Nos montes e valados distinguem-se então
minúsculas figuras movendo-se ora ágil e graciosamente, ora mais pesadamente;
uns mais ardilosamente que outros lá se acocoram, armadilham, tocaiam, simulam.
E finalmente estendem a presa com dois ou três certeiros balázios.
No fim, chegado o crepúsculo, aconchegadas as
matilhas no palheiro ou no pátio, ao redor da grande mesa de madeira de pinho
grosseiro ou de carvalho mal desbastado, abancam os amantes desta actividade
venatória. Todo o dia o sol lhes ondeou sobre as frontes, queimando-lhes as
faces, crestando-lhes os olhos e a vivacidade. Uma paz muito suave os prende
agora à fraternal roda de congéneres. Da cozinha já chega até aos narizes dos
convivas o cheiro picante dos pitéus: Camões guisado, Lorca salteado, Antero
com rodelinhas de paio, Neruda com alcachofras na caçarola, Pessoa com vinho
grego, Régio frito com batatinhas às rodelas, Pascoaes assado com uma gota de
limão prudente. (Eugénio, por distracção da cozinheira, primeiro ficara meio
cru, depois demasiado passado).
No fim virão as sobremesas diversas: vates
novos, postos em remolhão de vinho do Porto durante horas, a embeberem-se, para
fazerem contraste com as arrufadas de Coimbra e as queijadas de Sintra
espirituais, com sabores e com doçuras a dar para o selvagem e o inusitado (e
que até requentadas calam no gosto, entrada a hora da ceia).

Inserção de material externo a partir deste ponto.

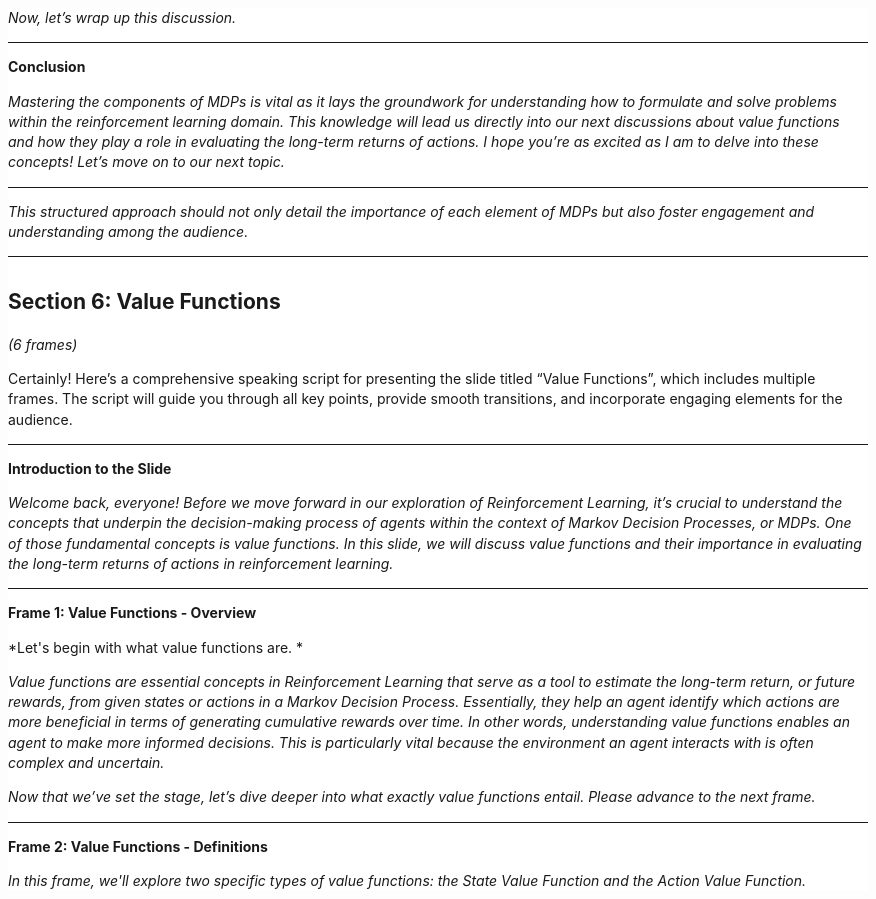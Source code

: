 *Now, let’s wrap up this discussion.*

---

**Conclusion**

*Mastering the components of MDPs is vital as it lays the groundwork for understanding how to formulate and solve problems within the reinforcement learning domain. This knowledge will lead us directly into our next discussions about value functions and how they play a role in evaluating the long-term returns of actions. I hope you’re as excited as I am to delve into these concepts! Let’s move on to our next topic.* 

--- 

*This structured approach should not only detail the importance of each element of MDPs but also foster engagement and understanding among the audience.*

---

## Section 6: Value Functions
*(6 frames)*

Certainly! Here’s a comprehensive speaking script for presenting the slide titled “Value Functions”, which includes multiple frames. The script will guide you through all key points, provide smooth transitions, and incorporate engaging elements for the audience.

---

**Introduction to the Slide**

*Welcome back, everyone! Before we move forward in our exploration of Reinforcement Learning, it’s crucial to understand the concepts that underpin the decision-making process of agents within the context of Markov Decision Processes, or MDPs. One of those fundamental concepts is value functions. In this slide, we will discuss value functions and their importance in evaluating the long-term returns of actions in reinforcement learning.*

---

**Frame 1: Value Functions - Overview**

*Let's begin with what value functions are. *

*Value functions are essential concepts in Reinforcement Learning that serve as a tool to estimate the long-term return, or future rewards, from given states or actions in a Markov Decision Process. Essentially, they help an agent identify which actions are more beneficial in terms of generating cumulative rewards over time. In other words, understanding value functions enables an agent to make more informed decisions. This is particularly vital because the environment an agent interacts with is often complex and uncertain.*

*Now that we’ve set the stage, let’s dive deeper into what exactly value functions entail. Please advance to the next frame.*

---

**Frame 2: Value Functions - Definitions**

*In this frame, we'll explore two specific types of value functions: the State Value Function and the Action Value Function.*
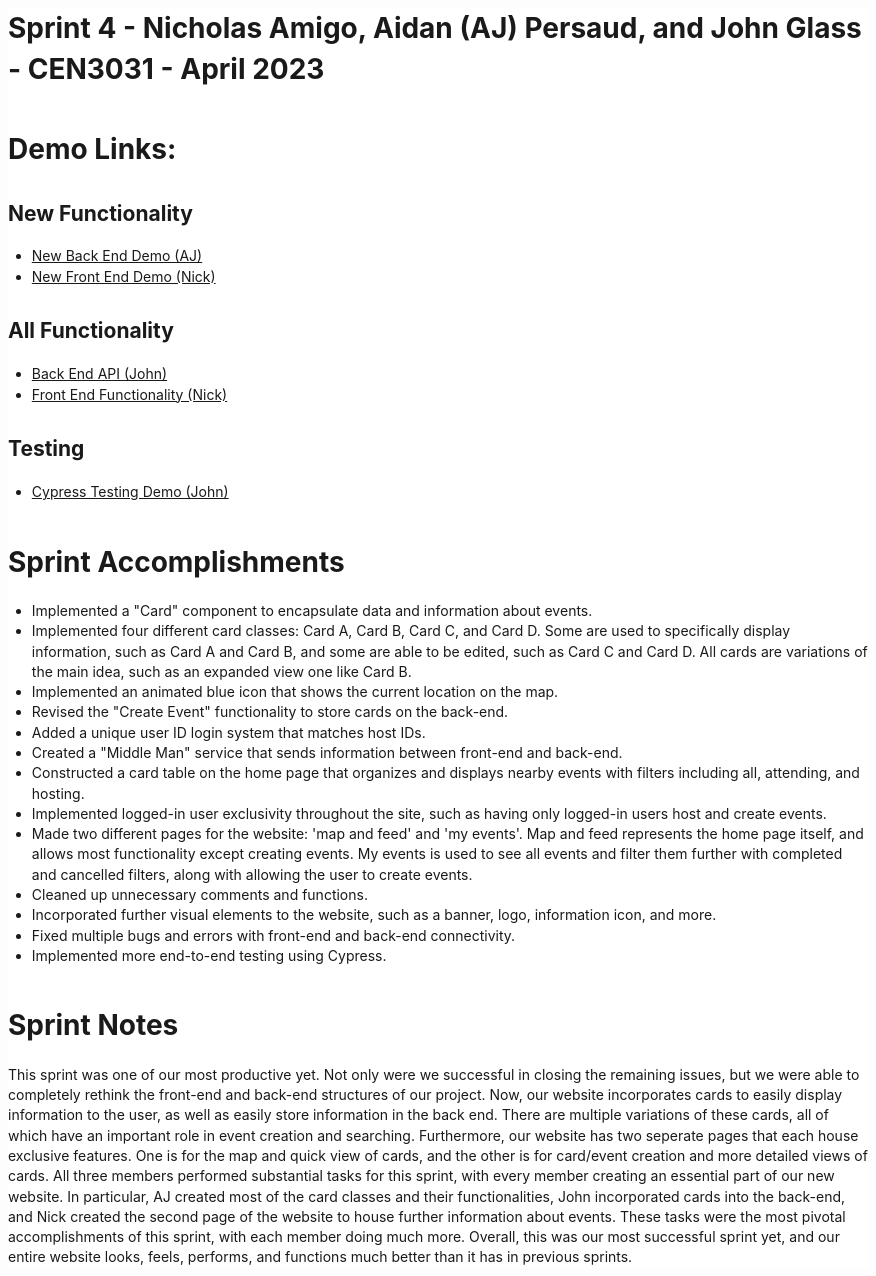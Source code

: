 # Sprint 4 - Nicholas Amigo, Aidan (AJ) Persaud, and John Glass - CEN3031 - April 2023

# Demo Links:

## New Functionality
- [New Back End Demo (AJ)](https://youtu.be/O61IGqgA9z8)
- [New Front End Demo (Nick)](https://youtu.be/aZH00bqvshE)

## All Functionality 
- [Back End API (John)](https://youtu.be/ZjQZUB58rhM)
- [Front End Functionality (Nick)](https://youtu.be/XC_dGp4X4Bg)

## Testing
- [Cypress Testing Demo (John)](https://youtu.be/HsUYc3j148A)

# Sprint Accomplishments
- Implemented a "Card" component to encapsulate data and information about events.
- Implemented four different card classes: Card A, Card B, Card C, and Card D. Some are used to specifically display information, such as Card A and Card B, and some are able to be edited, such as Card C and Card D. All cards are variations of the main idea, such as an expanded view one like Card B.
- Implemented an animated blue icon that shows the current location on the map.
- Revised the "Create Event" functionality to store cards on the back-end.
- Added a unique user ID login system that matches host IDs.
- Created a "Middle Man" service that sends information between front-end and back-end.
- Constructed a card table on the home page that organizes and displays nearby events with filters including all, attending, and hosting.
- Implemented logged-in user exclusivity throughout the site, such as having only logged-in users host and create events.
- Made two different pages for the website: 'map and feed' and 'my events'. Map and feed represents the home page itself, and allows most functionality except creating events. My events is used to see all events and filter them further with completed and cancelled filters, along with allowing the user to create events.
- Cleaned up unnecessary comments and functions.
- Incorporated further visual elements to the website, such as a banner, logo, information icon, and more.
- Fixed multiple bugs and errors with front-end and back-end connectivity.
- Implemented more end-to-end testing using Cypress.

# Sprint Notes
This sprint was one of our most productive yet. Not only were we successful in closing the remaining issues, but we were able to completely rethink the front-end and back-end structures of our project. Now, our website incorporates cards to easily display information to the user, as well as easily store information in the back end. There are multiple variations of these cards, all of which have an important role in event creation and searching. Furthermore, our website has two seperate pages that each house exclusive features. One is for the map and quick view of cards, and the other is for card/event creation and more detailed views of cards. All three members performed substantial tasks for this sprint, with every member creating an essential part of our new website. In particular, AJ created most of the card classes and their functionalities, John incorporated cards into the back-end, and Nick created the second page of the website to house further information about events. These tasks were the most pivotal accomplishments of this sprint, with each member doing much more. Overall, this was our most successful sprint yet, and our entire website looks, feels, performs, and functions much better than it has in previous sprints.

Lá fora crescem luzes no céu: Sírius, Canis
Minor, o sete-estrelo, o brilho nostálgico de Vega que na Caldeia inspirava
magos e arquitectos (talvez, como alguns cá, traçando por vezes seu versinho no
fim dum lauto repasto).
Se o tempo é de grilos, ralos e cigarras
ei-los que cantam ajudando à festa. Mas sempre, por sobre a massa pura das
árvores e o negrume palpitante da noite estrelada, se expande um ruído difuso,
amplo, que conviria ser – para que tudo estivesse a carácter – o filosófico
rolar das esferas do universo.
Seja como for, tenho para mim que as
espécies poéticas ainda irão estar intensamente noutros locais privilegiados e
privilegiadores – e que possibilitarão menos canseira - as grandes superfícies
comerciais aprazíveis e acolhedoras onde por ora praticamente só se mercam
produtos para bater: romances,
novelas, robustas casquinadas políticas, memorialismo relativamente pindérico.
Mais frescas e nutritivas (porque sujeitas
ao congelamento eficaz e benéfico que lhes preserva os elementares), mais
baratas e abundantes, terão ademais o aliciante do diploma e certificado de
garantia. É aliás assim que tem de se proceder em sociedade organizada e
moderna. Claro que a caça pode continuar, deve continuar, ninguém pretende
hostilizar a surtida cinegética. No entanto dá obviamente um certo conforto
saber-se que há nas bancas, estimuladas pela tecnologia, espécies prontinhas
para a festança quando calham de ser subitamente desejadas.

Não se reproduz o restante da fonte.